There is merit in rewording in places to emphasize what the recovery code is for, though I got it when I read it at the time I set up my account. However, no matter how strong, short/long, there will still be people who don’t take it in and who make assumptions.
I have mine printed on paper and also stored in secure vaults on memory sticks and online.
It sounds like someone is trying to hack your Bitwarden account all the time, hence your reluctance to print out such sheets. I’d be worried about that.
If someone is trying to hack your email accounts and so on regularly then that would not affect access to your Bitwarden account, unless you were using that particular email account to get 2FA codes when you log in to Bitwarden. I’m assuming that your account is backed up in a form that you can restore it to an account with a different email address if your email address is taken over.
I do have Bitwarden setup to email 2FA codes to an account if I request it during logon. This is as a result of my profile of risk of access to the account against security. The email account it goes to is a Gmail account not in regular use. It does have Advanced Protection turned on, which minimises the chances of an attacker being able to take it over.

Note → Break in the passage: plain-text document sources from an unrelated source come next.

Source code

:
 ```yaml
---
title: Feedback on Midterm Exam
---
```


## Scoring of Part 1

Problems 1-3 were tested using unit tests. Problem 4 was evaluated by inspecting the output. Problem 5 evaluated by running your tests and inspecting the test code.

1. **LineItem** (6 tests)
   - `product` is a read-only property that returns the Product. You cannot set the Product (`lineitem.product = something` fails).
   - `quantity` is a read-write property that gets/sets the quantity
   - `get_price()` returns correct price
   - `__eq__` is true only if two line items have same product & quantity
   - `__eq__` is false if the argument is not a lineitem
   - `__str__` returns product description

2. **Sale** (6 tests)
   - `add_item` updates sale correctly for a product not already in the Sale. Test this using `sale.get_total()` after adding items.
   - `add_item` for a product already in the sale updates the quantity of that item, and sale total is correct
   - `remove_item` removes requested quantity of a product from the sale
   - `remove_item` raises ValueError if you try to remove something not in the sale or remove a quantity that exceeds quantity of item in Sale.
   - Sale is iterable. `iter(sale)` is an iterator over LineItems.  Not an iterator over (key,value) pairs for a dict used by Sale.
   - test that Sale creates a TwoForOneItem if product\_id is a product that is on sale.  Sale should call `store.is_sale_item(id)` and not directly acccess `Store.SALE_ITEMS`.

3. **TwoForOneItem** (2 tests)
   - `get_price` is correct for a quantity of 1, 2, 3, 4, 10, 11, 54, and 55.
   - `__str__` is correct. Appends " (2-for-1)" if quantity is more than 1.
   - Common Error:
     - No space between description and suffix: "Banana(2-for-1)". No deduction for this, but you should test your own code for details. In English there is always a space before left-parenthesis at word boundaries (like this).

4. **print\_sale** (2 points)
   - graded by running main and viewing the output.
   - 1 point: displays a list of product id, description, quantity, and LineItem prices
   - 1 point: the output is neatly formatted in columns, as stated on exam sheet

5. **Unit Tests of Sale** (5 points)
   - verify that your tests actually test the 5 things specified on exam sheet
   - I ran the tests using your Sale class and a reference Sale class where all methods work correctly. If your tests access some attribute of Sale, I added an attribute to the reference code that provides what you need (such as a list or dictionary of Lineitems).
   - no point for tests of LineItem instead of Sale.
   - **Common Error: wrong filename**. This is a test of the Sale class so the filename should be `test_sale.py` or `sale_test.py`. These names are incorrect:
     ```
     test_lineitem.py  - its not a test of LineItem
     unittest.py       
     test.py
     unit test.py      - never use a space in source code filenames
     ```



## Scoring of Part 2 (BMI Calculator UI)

I don’t trust Google or Microsoft (directly) with storing anything important. Google in particular had a long history of spying on users, in order to profile them and sell the profiles. If a product is “free” then you, or your data, is the product being sold.
Anything important which I store on them is very heavily encrypted, before it leaves my device. That is exactly what Bitwarden does, before it stores passwords on Microsoft servers.
I have accounts with both Google and Microsoft, but I am careful about what ends up on them.